Base R from A to Z: Types of functions (2)

R
Closures, primitives and internals
Published

February 25, 2023

Introduction

In the second part of the series about the base R, I wanted originally to talk about operators. But to talk about properators properly, I wanted to explore how operators are defined first and the difference between classical functions and something called primitives. In the end, the small segway got a bit too big, so I decided to release it as an independent article.

Types of functions

To understand computations in R, two slogans are helpful:

  • Everything that exists is an object.

  • Everything that happens is a function call.
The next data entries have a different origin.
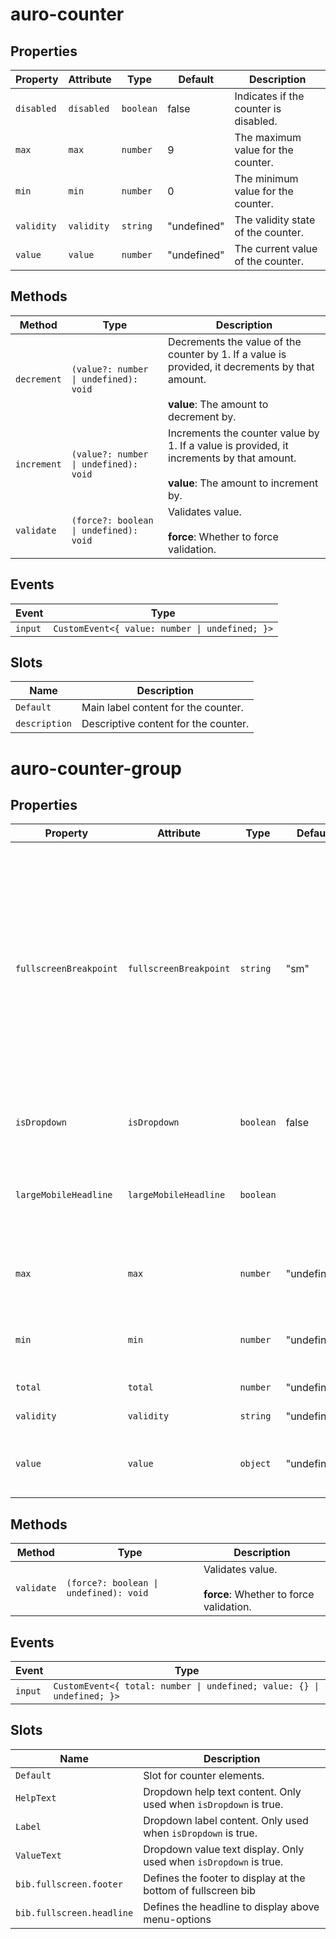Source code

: # auro-counter

## Properties

| Property   | Attribute  | Type      | Default     | Description                           |
|------------|------------|-----------|-------------|---------------------------------------|
| `disabled` | `disabled` | `boolean` | false       | Indicates if the counter is disabled. |
| `max`      | `max`      | `number`  | 9           | The maximum value for the counter.    |
| `min`      | `min`      | `number`  | 0           | The minimum value for the counter.    |
| `validity` | `validity` | `string`  | "undefined" | The validity state of the counter.    |
| `value`    | `value`    | `number`  | "undefined" | The current value of the counter.     |

## Methods

| Method      | Type                                   | Description                                      |
|-------------|----------------------------------------|--------------------------------------------------|
| `decrement` | `(value?: number \| undefined): void`  | Decrements the value of the counter by 1. If a value is provided, it decrements by that amount.<br /><br />**value**: The amount to decrement by. |
| `increment` | `(value?: number \| undefined): void`  | Increments the counter value by 1. If a value is provided, it increments by that amount.<br /><br />**value**: The amount to increment by. |
| `validate`  | `(force?: boolean \| undefined): void` | Validates value.<br /><br />**force**: Whether to force validation. |

## Events

| Event   | Type                                           |
|---------|------------------------------------------------|
| `input` | `CustomEvent<{ value: number \| undefined; }>` |

## Slots

| Name          | Description                          |
|---------------|--------------------------------------|
| `Default`     | Main label content for the counter.  |
| `description` | Descriptive content for the counter. |


# auro-counter-group

## Properties

| Property               | Attribute              | Type      | Default     | Description                                      |
|------------------------|------------------------|-----------|-------------|--------------------------------------------------|
| `fullscreenBreakpoint` | `fullscreenBreakpoint` | `string`  | "sm"        | Defines the screen size breakpoint (`lg`, `md`, `sm`, or `xs`) at which the dropdown switches to fullscreen mode on mobile.<br />When expanded, the dropdown will automatically display in fullscreen mode if the screen size is equal to or smaller than the selected breakpoint. |
| `isDropdown`           | `isDropdown`           | `boolean` | false       | Indicates if the counter group is displayed as a dropdown. |
| `largeMobileHeadline`  | `largeMobileHeadline`  | `boolean` |             | If declared, make mobileHeadline in HeadingDisplay.<br />Otherwise, Heading 600 |
| `max`                  | `max`                  | `number`  | "undefined" | The maximum value allowed for the whole group of counters. |
| `min`                  | `min`                  | `number`  | "undefined" | The minimum value allowed for the whole group of counters. |
| `total`                | `total`                | `number`  | "undefined" | The total value of the counters.                 |
| `validity`             | `validity`             | `string`  | "undefined" | Reflects the validity state.                     |
| `value`                | `value`                | `object`  | "undefined" | The current individual values of the nested counters. |

## Methods

| Method     | Type                                   | Description                                      |
|------------|----------------------------------------|--------------------------------------------------|
| `validate` | `(force?: boolean \| undefined): void` | Validates value.<br /><br />**force**: Whether to force validation. |

## Events

| Event   | Type                                             |
|---------|--------------------------------------------------|
| `input` | `CustomEvent<{ total: number \| undefined; value: {} \| undefined; }>` |

## Slots

| Name                      | Description                                      |
|---------------------------|--------------------------------------------------|
| `Default`                 | Slot for counter elements.                       |
| `HelpText`                | Dropdown help text content. Only used when `isDropdown` is true. |
| `Label`                   | Dropdown label content. Only used when `isDropdown` is true. |
| `ValueText`               | Dropdown value text display. Only used when `isDropdown` is true. |
| `bib.fullscreen.footer`   | Defines the footer to display at the bottom of fullscreen bib |
| `bib.fullscreen.headline` | Defines the headline to display above menu-options |
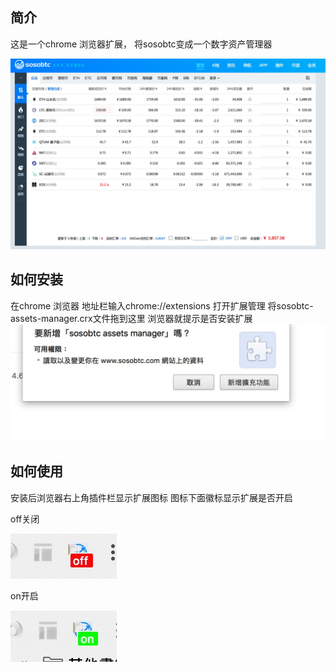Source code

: ## 简介
这是一个chrome 浏览器扩展， 将sosobtc变成一个数字资产管理器

![sosobtc-assets-manager](screenshot/1.png)

## 如何安装
在chrome 浏览器 地址栏输入chrome://extensions 打开扩展管理
将sosobtc-assets-manager.crx文件拖到这里 浏览器就提示是否安装扩展
![sosobtc-assets-manager](screenshot/chrome-extension2.png)


## 如何使用
安装后浏览器右上角插件栏显示扩展图标
图标下面徽标显示扩展是否开启

off关闭

![sosobtc-assets-manager](screenshot/chrome-extension0.png)

on开启

![sosobtc-assets-manager](screenshot/chrome-extension1.png)
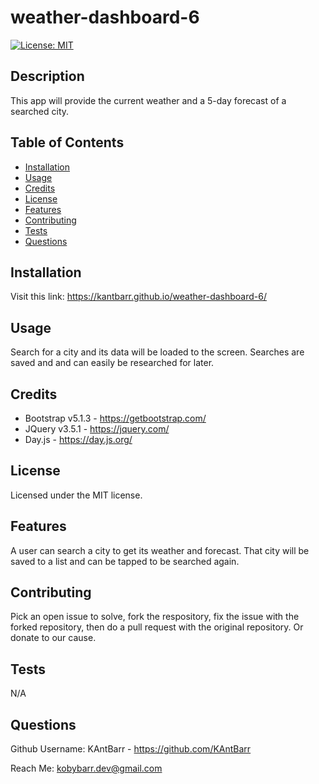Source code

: # weather-dashboard-6
[![License: MIT](https://img.shields.io/badge/License-MIT-yellow.svg)](https://opensource.org/licenses/MIT)

## Description
This app will provide the current weather and a 5-day forecast of a searched city.

## Table of Contents
- [Installation](#Installation)
- [Usage](#Usage)
- [Credits](#Credits)
- [License](#License)
- [Features](#Features)
- [Contributing](#Contributing)
- [Tests](#Tests)
- [Questions](#Questions)

## Installation
Visit this link: https://kantbarr.github.io/weather-dashboard-6/

## Usage
Search for a city and its data will be loaded to the screen. Searches are saved and and can easily be researched for later.

## Credits
* Bootstrap v5.1.3 - https://getbootstrap.com/
* JQuery v3.5.1 - https://jquery.com/ 
* Day.js - https://day.js.org/

## License
Licensed under the MIT license.

## Features
A user can search a city to get its weather and forecast. That city will be saved to a list and can be tapped to be searched again.

## Contributing
Pick an open issue to solve, fork the respository, fix the issue with the forked repository, then do a pull request with the original repository. Or donate to our cause.

## Tests
N/A

## Questions
Github Username: KAntBarr - https://github.com/KAntBarr

Reach Me: kobybarr.dev@gmail.com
    – John Chambers (author of S, coauthor of R)

As per the quote, everything that happens in R is a function call. Operators are construct similar to functions, but with special syntax or semantics. But you might have realized that not every function is the same and that R has different types of functions.
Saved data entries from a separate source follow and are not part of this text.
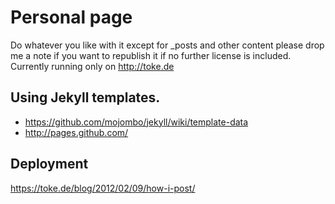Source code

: # Personal page

Do whatever you like with it except for _posts and other content please drop
me a note if you want to republish it if no further license is included.
Currently running only on http://toke.de

## Using Jekyll templates.

* https://github.com/mojombo/jekyll/wiki/template-data
* http://pages.github.com/

## Deployment

https://toke.de/blog/2012/02/09/how-i-post/
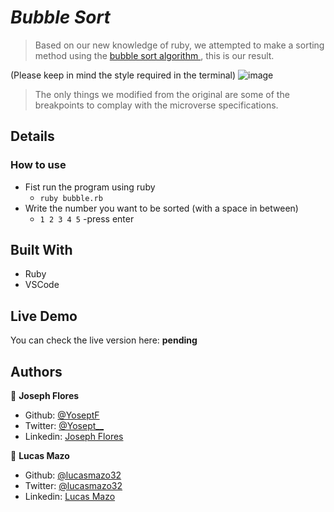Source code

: # _Bubble Sort_

> Based on our new knowledge of ruby, we attempted to make a sorting method using the [bubble sort algorithm ](https://en.wikipedia.org/wiki/Bubble_sort), this is our result.

(Please keep in mind the style required in the terminal)
![image](https://user-images.githubusercontent.com/44252641/71426126-f1013b00-266a-11ea-8a54-19211380c425.png)


> The only things we modified from the original are some of the breakpoints to complay with the microverse specifications.

## Details  

### How to use
- Fist run the program using ruby 
  - `ruby bubble.rb`
- Write the number you want to be sorted (with a space in between)
  - `1 2 3 4 5`
-press enter

## Built With

- Ruby
- VSCode

## Live Demo
You can check the live version here: **pending**

## Authors

👤 **Joseph Flores**
- Github: [@YoseptF](https://github.com/YoseptF)
- Twitter: [@Yosept__](https://twitter.com/Yosept__)
- Linkedin: [Joseph Flores](https://www.linkedin.com/in/joseph-flores-928505106/)

👤 **Lucas Mazo**
- Github: [@lucasmazo32](https://github.com/lucasmazo32)
- Twitter: [@lucasmazo32](https://twitter.com/lucasmazo32)
- Linkedin: [Lucas Mazo](https://www.linkedin.com/in/lucas-mazo-meza-55a65b159/)
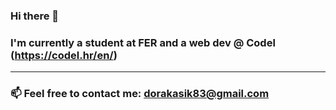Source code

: ### Hi there 👋

### I'm currently a student at FER and a web dev @ Codel (https://codel.hr/en/)

<hr/>

### 📫 Feel free to contact me: dorakasik83@gmail.com

<!--
**dk-02/dk-02** is a ✨ _special_ ✨ repository because its `README.md` (this file) appears on your GitHub profile.

Here are some ideas to get you started:

- 🔭 I’m currently working on ...
- 🌱 I’m currently learning ...
- 👯 I’m looking to collaborate on ...
- 🤔 I’m looking for help with ...
- 💬 Ask me about ...
- 📫 How to reach me: ...
- 😄 Pronouns: ...
- ⚡ Fun fact: ...
-->
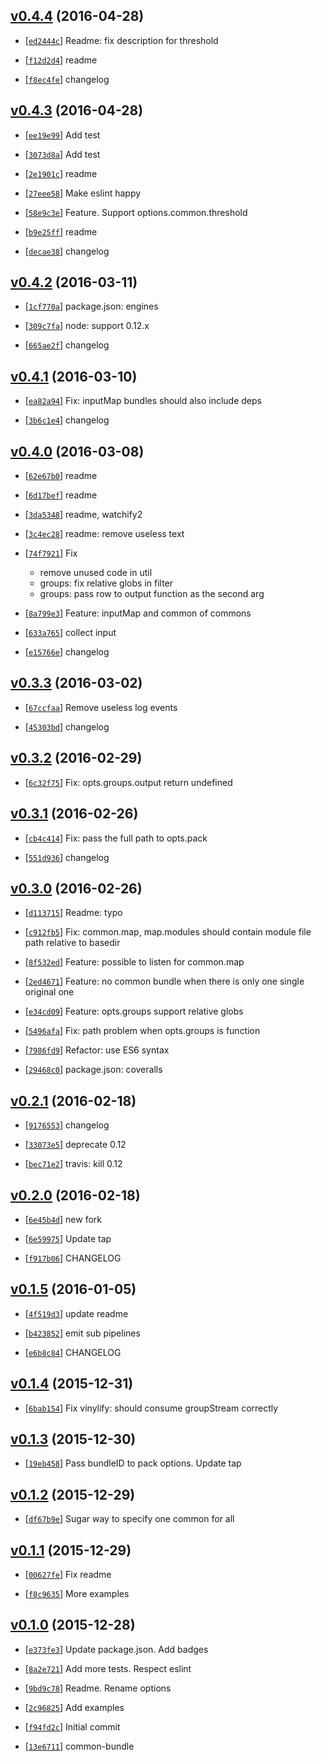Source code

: <!-- 7d003d8 1461834622000 -->

## [v0.4.4](https://github.com/reducejs/common-bundle/commit/7d003d8) (2016-04-28)

* [[`ed2444c`](https://github.com/reducejs/common-bundle/commit/ed2444c)] Readme: fix description for threshold

* [[`f12d2d4`](https://github.com/reducejs/common-bundle/commit/f12d2d4)] readme

* [[`f8ec4fe`](https://github.com/reducejs/common-bundle/commit/f8ec4fe)] changelog

## [v0.4.3](https://github.com/reducejs/common-bundle/commit/36d912b) (2016-04-28)

* [[`ee19e99`](https://github.com/reducejs/common-bundle/commit/ee19e99)] Add test

* [[`3073d8a`](https://github.com/reducejs/common-bundle/commit/3073d8a)] Add test

* [[`2e1901c`](https://github.com/reducejs/common-bundle/commit/2e1901c)] readme

* [[`27eee58`](https://github.com/reducejs/common-bundle/commit/27eee58)] Make eslint happy

* [[`58e9c3e`](https://github.com/reducejs/common-bundle/commit/58e9c3e)] Feature. Support options.common.threshold

* [[`b9e25ff`](https://github.com/reducejs/common-bundle/commit/b9e25ff)] readme

* [[`decae38`](https://github.com/reducejs/common-bundle/commit/decae38)] changelog

## [v0.4.2](https://github.com/reducejs/common-bundle/commit/29f79ca) (2016-03-11)

* [[`1cf770a`](https://github.com/reducejs/common-bundle/commit/1cf770a)] package.json: engines

* [[`309c7fa`](https://github.com/reducejs/common-bundle/commit/309c7fa)] node: support 0.12.x

* [[`665ae2f`](https://github.com/reducejs/common-bundle/commit/665ae2f)] changelog

## [v0.4.1](https://github.com/reducejs/common-bundle/commit/a8b9c9a) (2016-03-10)

* [[`ea82a94`](https://github.com/reducejs/common-bundle/commit/ea82a94)] Fix: inputMap bundles should also include deps

* [[`3b6c1e4`](https://github.com/reducejs/common-bundle/commit/3b6c1e4)] changelog

## [v0.4.0](https://github.com/reducejs/common-bundle/commit/7be0f64) (2016-03-08)

* [[`62e67b0`](https://github.com/reducejs/common-bundle/commit/62e67b0)] readme

* [[`6d17bef`](https://github.com/reducejs/common-bundle/commit/6d17bef)] readme

* [[`3da5348`](https://github.com/reducejs/common-bundle/commit/3da5348)] readme, watchify2

* [[`3c4ec28`](https://github.com/reducejs/common-bundle/commit/3c4ec28)] readme: remove useless text

* [[`74f7921`](https://github.com/reducejs/common-bundle/commit/74f7921)] Fix

    
    * remove unused code in util
    * groups: fix relative globs in filter
    * groups: pass row to output function as the second arg

* [[`8a799e3`](https://github.com/reducejs/common-bundle/commit/8a799e3)] Feature: inputMap and common of commons

* [[`633a765`](https://github.com/reducejs/common-bundle/commit/633a765)] collect input

* [[`e15766e`](https://github.com/reducejs/common-bundle/commit/e15766e)] changelog

## [v0.3.3](https://github.com/reducejs/common-bundle/commit/44a15a1) (2016-03-02)

* [[`67ccfaa`](https://github.com/reducejs/common-bundle/commit/67ccfaa)] Remove useless log events

* [[`45303bd`](https://github.com/reducejs/common-bundle/commit/45303bd)] changelog

## [v0.3.2](https://github.com/reducejs/common-bundle/commit/eb76449) (2016-02-29)

* [[`6c32f75`](https://github.com/reducejs/common-bundle/commit/6c32f75)] Fix: opts.groups.output return undefined

## [v0.3.1](https://github.com/reducejs/common-bundle/commit/c30dd73) (2016-02-26)

* [[`cb4c414`](https://github.com/reducejs/common-bundle/commit/cb4c414)] Fix: pass the full path to opts.pack

* [[`551d936`](https://github.com/reducejs/common-bundle/commit/551d936)] changelog

## [v0.3.0](https://github.com/reducejs/common-bundle/commit/6078001) (2016-02-26)

* [[`d113715`](https://github.com/reducejs/common-bundle/commit/d113715)] Readme: typo

* [[`c912fb5`](https://github.com/reducejs/common-bundle/commit/c912fb5)] Fix: common.map, map.modules should contain module file path relative to basedir

* [[`8f532ed`](https://github.com/reducejs/common-bundle/commit/8f532ed)] Feature: possible to listen for common.map

* [[`2ed4671`](https://github.com/reducejs/common-bundle/commit/2ed4671)] Feature: no common bundle when there is only one single original one

* [[`e34cd09`](https://github.com/reducejs/common-bundle/commit/e34cd09)] Feature: opts.groups support relative globs

* [[`5496afa`](https://github.com/reducejs/common-bundle/commit/5496afa)] Fix: path problem when opts.groups is function

* [[`7986fd9`](https://github.com/reducejs/common-bundle/commit/7986fd9)] Refactor: use ES6 syntax

* [[`29468c0`](https://github.com/reducejs/common-bundle/commit/29468c0)] package.json: coveralls

## [v0.2.1](https://github.com/reducejs/common-bundle/commit/54e55c8) (2016-02-18)

* [[`9176553`](https://github.com/reducejs/common-bundle/commit/9176553)] changelog

* [[`33073e5`](https://github.com/reducejs/common-bundle/commit/33073e5)] deprecate 0.12

* [[`bec71e2`](https://github.com/reducejs/common-bundle/commit/bec71e2)] travis: kill 0.12

## [v0.2.0](https://github.com/reducejs/common-bundle/commit/c5704b6) (2016-02-18)

* [[`6e45b4d`](https://github.com/reducejs/common-bundle/commit/6e45b4d)] new fork

* [[`6e59975`](https://github.com/reducejs/common-bundle/commit/6e59975)] Update tap

* [[`f917b06`](https://github.com/reducejs/common-bundle/commit/f917b06)] CHANGELOG

## [v0.1.5](https://github.com/reducejs/common-bundle/commit/b70575a) (2016-01-05)

* [[`4f519d3`](https://github.com/reducejs/common-bundle/commit/4f519d3)] update readme

* [[`b423852`](https://github.com/reducejs/common-bundle/commit/b423852)] emit sub pipelines

* [[`e6b8c84`](https://github.com/reducejs/common-bundle/commit/e6b8c84)] CHANGELOG

## [v0.1.4](https://github.com/reducejs/common-bundle/commit/80a377b) (2015-12-31)

* [[`6bab154`](https://github.com/reducejs/common-bundle/commit/6bab154)] Fix vinylify: should consume groupStream correctly

## [v0.1.3](https://github.com/reducejs/common-bundle/commit/2b0956b) (2015-12-30)

* [[`19eb458`](https://github.com/reducejs/common-bundle/commit/19eb458)] Pass bundleID to pack options. Update tap

## [v0.1.2](https://github.com/reducejs/common-bundle/commit/c28f20b) (2015-12-29)

* [[`df67b9e`](https://github.com/reducejs/common-bundle/commit/df67b9e)] Sugar way to specify one common for all

## [v0.1.1](https://github.com/reducejs/common-bundle/commit/fedc6e5) (2015-12-29)

* [[`00627fe`](https://github.com/reducejs/common-bundle/commit/00627fe)] Fix readme

* [[`f8c9635`](https://github.com/reducejs/common-bundle/commit/f8c9635)] More examples

## [v0.1.0](https://github.com/reducejs/common-bundle/commit/a11ca01) (2015-12-28)

* [[`e373fe3`](https://github.com/reducejs/common-bundle/commit/e373fe3)] Update package.json. Add badges

* [[`8a2e721`](https://github.com/reducejs/common-bundle/commit/8a2e721)] Add more tests. Respect eslint

* [[`9bd9c78`](https://github.com/reducejs/common-bundle/commit/9bd9c78)] Readme. Rename options

* [[`2c96825`](https://github.com/reducejs/common-bundle/commit/2c96825)] Add examples

* [[`f94fd2c`](https://github.com/reducejs/common-bundle/commit/f94fd2c)] Initial commit

* [[`13e6711`](https://github.com/reducejs/common-bundle/commit/13e6711)] common-bundle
For instance, when you write the name of a standard function, you will print their code. This doesn’t work with operators and other language elements. To operate with them, you need to escape them, either with quotation marks " or backticks `. Backticks typically work in most occassions. For instance, we can use backticks to print help of +, print the body of - or call * as if it was a function:

?`+` # prints a help-page of +
`-` # prints the body of -
function (e1, e2)  .Primitive("-")
`*`(3,5) # call as if * was a normal function
[1] 15

Operators are special kind of functions, but so are other language elements like for, return, or in fact even ( and {. But unlike with operators, calling language elements like a function doesn’t work. We will talk about these language elements in detail some other time.

These special functions are called primitives. Primitives are special in many ways. Outside of primitives, all other functions are standard functions that either call R code, or call a compiled C or Fortran code through the interfaces .Internal, .External, .C, .Call or .Fortran.

To explore these function types in base, we will define a helper functions. And because there would be a lot of repeated code, we will construct these functions with a function factory.

is_function_type_factory = function(pattern, fixed=TRUE){
    force(fixed) # force evaluation

    function(x){
        if(!is.function(x))
            return(FALSE)
        
        body = body(x)
        if(is.null(body))
            return(FALSE) # primitives don't have body

        deparse(body) |> grep(pattern=pattern, fixed=fixed) |> any()
        }
    }

is.internal = is_function_type_factory(".Internal")
is.external = is_function_type_factory(".External")
is.ccall    = is_function_type_factory(".C") # will match .C and .Call
is.fortran  = is_function_type_factory(".Fortran")

# Get all functions from base, we did this before
functions = Filter(is.function, sapply(ls(baseenv()), get, baseenv()))

So out of 1242, there are 185 primitives, 415 internals, 0 external calls, 3 calls using the .C or .Call interface, 6 calls to Fortran, with the rest being pure R functions.

Primitives

Primitives are special functions that form the core of R language. Normal functions (called closures in R) have a list of arguments called formals, a body, and an enclosing environment (thus called closures).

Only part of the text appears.